Lahiri was awarded the Pulitzer for fiction way back in 2000. She returns to the genre after several years, having tasted blood, which non-fiction generously affords. So this is not exactly a return, but a moving on. Not all novels are, of course, fictional. ‘Whereabouts’, too, probably is not. It belongs among the works that stretch and bend genres and help create new forms of writing, like Deborah Levy’s ‘Things I Don’t Know’, Vénus Khoury-Ghata’s ‘The Last Days of Mandelstam’, Peter Handke’s ‘A Sorrow beyond Dreams’, Olivia Laing’s ‘The Insomniac City’, or Max Porter’s ‘Grief is the Thing with Feathers’. Its formal austerity and delicacy suggest immense artistic riches quietly absorbed and not put on display.
A good translation has been called a second original. Can a translation be a parallel original? Probably yes. Lahiri wrote this book in Italian, a language she decided to grow into, having plumbed her depths in English. If we are our language, one way of realising our possibilities is that we try reincarnation in another language. Rilke did this when he turned to French. But Lahiri takes a step more: she translates her own book into English. An accidental fruit of the adventure is her refreshed, sensuous handling of some less used words, like a child’s attempts at discovering things through touch and relish.
Lahiri calls the book a novel. The reader could well treat it as a collection of 46 personal essays, or a memoir. Frames pass before you like a train’s windows at night, each enfolding a story.
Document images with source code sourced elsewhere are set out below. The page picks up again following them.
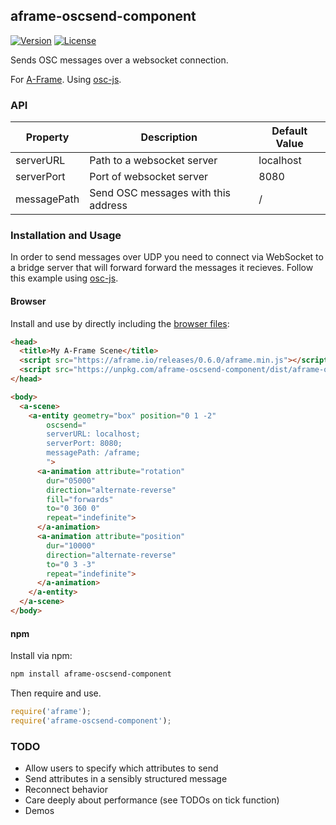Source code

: ## aframe-oscsend-component

[![Version](http://img.shields.io/npm/v/aframe-oscsend-component.svg?style=flat-square)](https://npmjs.org/package/aframe-oscsend-component)
[![License](http://img.shields.io/npm/l/aframe-oscsend-component.svg?style=flat-square)](https://npmjs.org/package/aframe-oscsend-component)

Sends OSC messages over a websocket connection.

For [A-Frame](https://aframe.io).
Using [osc-js](https://github.com/adzialocha/osc-js/wiki/PureData-&-MaxMSP).

### API

| Property    | Description                         | Default Value |
| ----------- | ----------------------------------- | ------------- |
| serverURL   | Path to a websocket server          | localhost     |
| serverPort  | Port of websocket server            | 8080          |
| messagePath | Send OSC messages with this address | /             |

### Installation and Usage

In order to send messages over UDP you need to connect via WebSocket to a bridge server that will
forward forward the messages it recieves. Follow this example using [osc-js](https://github.com/adzialocha/osc-js/wiki/PureData-&-MaxMSP). 

#### Browser

Install and use by directly including the [browser files](dist):

```html
<head>
  <title>My A-Frame Scene</title>
  <script src="https://aframe.io/releases/0.6.0/aframe.min.js"></script>
  <script src="https://unpkg.com/aframe-oscsend-component/dist/aframe-oscsend-component.min.js"></script>
</head>

<body>
  <a-scene>
    <a-entity geometry="box" position="0 1 -2"
        oscsend="
        serverURL: localhost;
        serverPort: 8080;
        messagePath: /aframe;
        ">
      <a-animation attribute="rotation"
        dur="05000"
        direction="alternate-reverse"        
        fill="forwards"
        to="0 360 0"
        repeat="indefinite">
      </a-animation>
      <a-animation attribute="position"
        dur="10000"
        direction="alternate-reverse"
        to="0 3 -3"
        repeat="indefinite">
      </a-animation>
    </a-entity>
  </a-scene>
</body>
```

<!-- If component is accepted to the Registry, uncomment this. -->
<!--
Or with [angle](https://npmjs.com/package/angle/), you can install the proper
version of the component straight into your HTML file, respective to your
version of A-Frame:

```sh
angle install aframe-oscsend-component
```
-->

#### npm

Install via npm:

```bash
npm install aframe-oscsend-component
```

Then require and use.

```js
require('aframe');
require('aframe-oscsend-component');
```
### TODO
* Allow users to specify which attributes to send
* Send attributes in a sensibly structured message
* Reconnect behavior
* Care deeply about performance (see TODOs on tick function)
* Demos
Some frames return, the stories having moved on. Circularities, like sequences, are partial, wilfully disrupted. There are no certitudes, yet the anonymous woman might be the writer and the city Rome. The hints are telling.
For the entire length — and depth — of this novel of some 40,000 words, you inhabit a single consciousness which flits between memory, perception and reflection. But you do not feel confined, perhaps because you oscillate between soliloquy and dramatic monologue (in which you are the interlocutor). You become a co-traveller and endure the pain of being set free. When you awake from the novel, you are calmer, less anxious to focus. Replenished.
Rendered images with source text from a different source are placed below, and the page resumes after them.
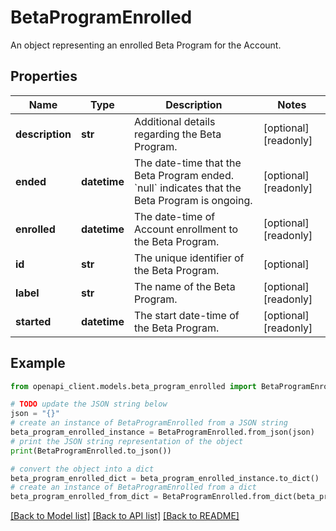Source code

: # BetaProgramEnrolled

An object representing an enrolled Beta Program for the Account.

## Properties

Name | Type | Description | Notes
------------ | ------------- | ------------- | -------------
**description** | **str** | Additional details regarding the Beta Program. | [optional] [readonly] 
**ended** | **datetime** | The date-time that the Beta Program ended.  &#x60;null&#x60; indicates that the Beta Program is ongoing. | [optional] [readonly] 
**enrolled** | **datetime** | The date-time of Account enrollment to the Beta Program. | [optional] [readonly] 
**id** | **str** | The unique identifier of the Beta Program. | [optional] 
**label** | **str** | The name of the Beta Program. | [optional] [readonly] 
**started** | **datetime** | The start date-time of the Beta Program. | [optional] [readonly] 

## Example

```python
from openapi_client.models.beta_program_enrolled import BetaProgramEnrolled

# TODO update the JSON string below
json = "{}"
# create an instance of BetaProgramEnrolled from a JSON string
beta_program_enrolled_instance = BetaProgramEnrolled.from_json(json)
# print the JSON string representation of the object
print(BetaProgramEnrolled.to_json())

# convert the object into a dict
beta_program_enrolled_dict = beta_program_enrolled_instance.to_dict()
# create an instance of BetaProgramEnrolled from a dict
beta_program_enrolled_from_dict = BetaProgramEnrolled.from_dict(beta_program_enrolled_dict)
```
[[Back to Model list]](../README.md#documentation-for-models) [[Back to API list]](../README.md#documentation-for-api-endpoints) [[Back to README]](../README.md)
Her crisis is articulated in the constricting vocabulary she repeatedly uses as a handle on her condition. Focus, defeat, depletion. Her mind bounces between these words as her body suffers the sun’s drying lick and she chases an elusive catharsis. She has to resolve her relationship with her parents. The father, dead, continues to rule her life, even popping up between her lover and her. The mother, old and frail but not senile, dispenses the wisdom she sorely needs. But this mother had wounded her tender confidence as a child. Anyway, she can forgive her, but the father?
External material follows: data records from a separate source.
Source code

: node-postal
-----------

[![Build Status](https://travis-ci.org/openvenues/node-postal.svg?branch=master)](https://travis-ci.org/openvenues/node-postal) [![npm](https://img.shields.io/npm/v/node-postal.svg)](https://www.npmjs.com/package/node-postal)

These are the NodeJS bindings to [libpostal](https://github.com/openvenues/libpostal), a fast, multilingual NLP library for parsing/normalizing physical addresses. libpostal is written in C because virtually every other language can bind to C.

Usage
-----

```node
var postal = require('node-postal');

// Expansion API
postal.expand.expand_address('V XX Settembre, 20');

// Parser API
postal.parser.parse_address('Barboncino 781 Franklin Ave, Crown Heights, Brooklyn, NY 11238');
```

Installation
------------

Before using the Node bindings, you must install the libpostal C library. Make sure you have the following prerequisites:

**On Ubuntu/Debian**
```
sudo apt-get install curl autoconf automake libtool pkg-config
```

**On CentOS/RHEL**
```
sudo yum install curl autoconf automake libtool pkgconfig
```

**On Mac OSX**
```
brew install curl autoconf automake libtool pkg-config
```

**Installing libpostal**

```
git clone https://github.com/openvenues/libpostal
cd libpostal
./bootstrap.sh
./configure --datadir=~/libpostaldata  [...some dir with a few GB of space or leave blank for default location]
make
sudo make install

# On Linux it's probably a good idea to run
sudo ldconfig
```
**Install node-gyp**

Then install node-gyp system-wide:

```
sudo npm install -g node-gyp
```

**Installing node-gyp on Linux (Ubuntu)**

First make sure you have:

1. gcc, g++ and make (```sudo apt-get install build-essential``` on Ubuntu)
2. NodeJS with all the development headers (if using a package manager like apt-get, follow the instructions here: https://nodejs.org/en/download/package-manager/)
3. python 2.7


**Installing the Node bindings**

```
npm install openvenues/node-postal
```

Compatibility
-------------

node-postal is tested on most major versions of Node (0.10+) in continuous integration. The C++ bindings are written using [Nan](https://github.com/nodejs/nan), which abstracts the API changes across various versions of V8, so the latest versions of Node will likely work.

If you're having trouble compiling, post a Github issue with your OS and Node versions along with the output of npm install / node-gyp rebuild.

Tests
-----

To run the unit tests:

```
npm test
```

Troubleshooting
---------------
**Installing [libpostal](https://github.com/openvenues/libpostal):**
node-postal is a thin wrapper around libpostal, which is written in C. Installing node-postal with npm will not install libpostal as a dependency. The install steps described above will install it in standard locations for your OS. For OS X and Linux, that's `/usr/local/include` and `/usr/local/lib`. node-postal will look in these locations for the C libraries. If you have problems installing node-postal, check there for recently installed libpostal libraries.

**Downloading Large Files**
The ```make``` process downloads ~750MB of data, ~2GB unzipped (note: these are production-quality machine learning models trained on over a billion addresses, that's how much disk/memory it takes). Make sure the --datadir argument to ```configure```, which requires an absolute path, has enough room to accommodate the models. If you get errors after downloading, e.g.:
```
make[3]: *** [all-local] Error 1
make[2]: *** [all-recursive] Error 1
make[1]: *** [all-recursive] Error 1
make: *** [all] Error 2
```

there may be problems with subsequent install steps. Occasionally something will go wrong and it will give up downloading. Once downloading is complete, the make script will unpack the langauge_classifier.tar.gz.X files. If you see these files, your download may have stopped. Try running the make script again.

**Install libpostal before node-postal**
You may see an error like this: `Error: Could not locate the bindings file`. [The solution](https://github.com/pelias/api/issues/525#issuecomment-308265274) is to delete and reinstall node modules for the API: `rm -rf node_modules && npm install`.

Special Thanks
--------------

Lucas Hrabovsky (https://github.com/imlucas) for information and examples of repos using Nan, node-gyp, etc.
A turning point is her encounter with a headless cadaver. The fresh blood frightens and repels her but it also reminds her of the delicious red fig. A duality is uncannily resolved. Later, she sees her double and understands that she can be she and also another.
The book begins on a street and ends on a train, begins with a death remembered and ends with a departure of which not even ‘the crumbs’ remain. The whereabouts are nowhere except in moving. One never is in a place. One only moves through it.